Collection entries:
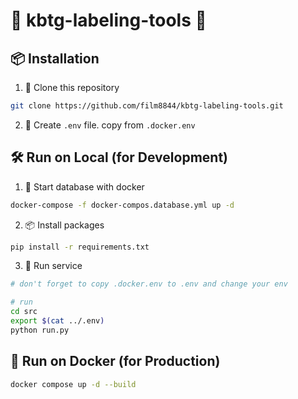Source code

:# 🔧 **kbtg-labeling-tools** 🔧

## 📦 Installation
1. 🔄 Clone this repository
```bash
git clone https://github.com/film8844/kbtg-labeling-tools.git
```
2. 📄 Create `.env` file. copy from `.docker.env`

## 🛠 Run on Local (for Development)
1. 🚀 Start database with docker
```bash
docker-compose -f docker-compos.database.yml up -d
```
2. 📦 Install packages
```bash
pip install -r requirements.txt
```
3. 🏃 Run service
```bash
# don't forget to copy .docker.env to .env and change your env

# run
cd src
export $(cat ../.env)
python run.py
```
## 🐳 Run on Docker (for Production)
```bash
docker compose up -d --build
```
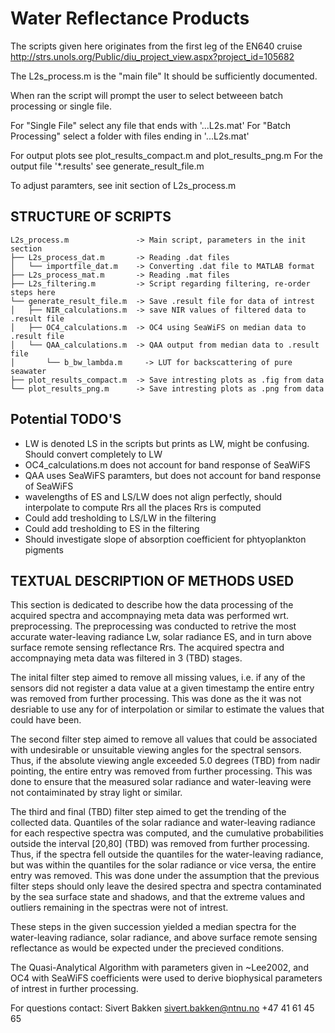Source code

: # Water Reflectance Products

The scripts given here originates from the first leg of the EN640 cruise
http://strs.unols.org/Public/diu_project_view.aspx?project_id=105682

The L2s_process.m is the "main file"
It should be sufficiently documented.

When ran the script will prompt the user to select betweeen
batch processing or single file.

For "Single File" select any file that ends with '...L2s.mat'
For "Batch Processing" select a folder with files ending in  '...L2s.mat'

For output plots see plot_results_compact.m and plot_results_png.m
For the output file '*.results' see generate_result_file.m

To adjust paramters, see init section of L2s_process.m


## STRUCTURE OF SCRIPTS
```
L2s_process.m               -> Main script, parameters in the init section 
├── L2s_process_dat.m       -> Reading .dat files
│   └── importfile_dat.m    -> Converting .dat file to MATLAB format 
├── L2s_process_mat.m       -> Reading .mat files
├── L2s_filtering.m         -> Script regarding filtering, re-order steps here
└── generate_result_file.m  -> Save .result file for data of intrest
│   ├── NIR_calculations.m  -> save NIR values of filtered data to .result file
│   ├── OC4_calculations.m  -> OC4 using SeaWiFS on median data to .result file
│   └── QAA_calculations.m  -> QAA output from median data to .result file
│   	└── b_bw_lambda.m     -> LUT for backscattering of pure seawater
├── plot_results_compact.m  -> Save intresting plots as .fig from data
└── plot_results_png.m      -> Save intresting plots as .png from data
```


## Potential TODO'S
- LW is denoted LS in the scripts but prints as LW,
  might be confusing. Should convert completely to LW
- OC4_calculations.m does not account for band response of SeaWiFS
- QAA uses SeaWiFS paramters, but does not account for band response of SeaWiFS
- wavelengths of ES and LS/LW does not align perfectly, 
  should interpolate to compute Rrs all the places Rrs is computed
- Could add tresholding to LS/LW in the filtering
- Could add tresholding to ES in the filtering
- Should investigate slope of absorption coefficient for phtyoplankton pigments


## TEXTUAL DESCRIPTION OF METHODS USED
This section is dedicated to describe how the data processing of the acquired 
spectra and accompnaying meta data was performed wrt. preprocessing. 
The preprocessing  was conducted to retrive the most accurate water-leaving
radiance Lw, solar radiance ES, and in turn above surface remote sensing 
reflectance Rrs. The acquired spectra and accompnaying meta data was filtered in 
3 (TBD) stages. 

The inital filter step aimed to remove all missing values, i.e. if any of the 
sensors did not register a data value at a given timestamp the entire entry was 
removed from further processing. This was done as the it was not desriable to 
use any for of interpolation or similar to estimate the values that could have
been.

The second filter step aimed to remove all values that could be associated with
undesirable or unsuitable viewing angles for the spectral sensors. Thus, if the 
absolute viewing angle exceeded 5.0 degrees (TBD) from nadir pointing, the
entire entry was removed from further processing. This was done to ensure that 
the measured solar radiance and water-leaving were not contaiminated by stray
light or similar.

The third and final (TBD) filter step aimed to get the trending of the 
collected data. Quantiles of the solar radiance and water-leaving radiance for 
each respective spectra was computed, and the cumulative probabilities outside 
the interval [20,80] (TBD) was removed from further processing. Thus, if the 
spectra fell outside the quantiles for the water-leaving radiance, but was 
within the quantiles for the solar radiance or vice versa, the entire entry was 
removed. This was done under the assumption that the previous filter steps 
should only leave the desired spectra and spectra contaminated by the sea
surface state and shadows, and that the extreme values and outliers remaining in 
the spectras were not of intrest.

These steps in the given succession yielded a median spectra for the 
water-leaving radiance, solar radiance, and above surface remote sensing 
reflectance as would be expected under the precieved conditions.

The Quasi-Analytical Algorithm with parameters given in ~Lee2002, and OC4 with 
SeaWiFS coefficients were used to derive biophysical parameters of intrest in 
further processing.


For questions contact:
Sivert Bakken
sivert.bakken@ntnu.no
+47 41 61 45 65
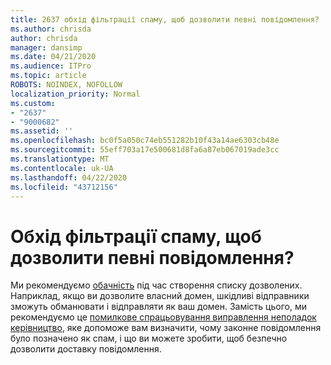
 ```yaml
---
title: 2637 обхід фільтрації спаму, щоб дозволити певні повідомлення?
ms.author: chrisda
author: chrisda
manager: dansimp
ms.date: 04/21/2020
ms.audience: ITPro
ms.topic: article
ROBOTS: NOINDEX, NOFOLLOW
localization_priority: Normal
ms.custom:
- "2637"
- "9000682"
ms.assetid: ''
ms.openlocfilehash: bc0f5a050c74eb551282b10f43a14ae6303cb48e
ms.sourcegitcommit: 55eff703a17e500681d8fa6a87eb067019ade3cc
ms.translationtype: MT
ms.contentlocale: uk-UA
ms.lasthandoff: 04/22/2020
ms.locfileid: "43712156"
---
```

# <a name="bypass-spam-filtering-to-allow-specific-messages"></a>Обхід фільтрації спаму, щоб дозволити певні повідомлення?

Ми рекомендуємо [обачність](https://docs.microsoft.com/exchange/troubleshoot/antispam/cautions-against-bypassing-spam-filters) під час створення списку дозволених. Наприклад, якщо ви дозволите власний домен, шкідливі відправники зможуть обманювати і відправляти як ваш домен.  Замість цього, ми рекомендуємо це [помилкове спрацьовування виправлення неполадок керівництво](https://docs.microsoft.com/office365/securitycompliance/prevent-email-from-being-marked-as-spam), яке допоможе вам визначити, чому законне повідомлення було позначено як спам, і що ви можете зробити, щоб безпечно дозволити доставку повідомлення.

Task details
If a line of the records above holds the word "plots", show it.

Output below
For output plots see plot_results_compact.m and plot_results_png.m
├── plot_results_compact.m  -> Save intresting plots as .fig from data
└── plot_results_png.m      -> Save intresting plots as .png from data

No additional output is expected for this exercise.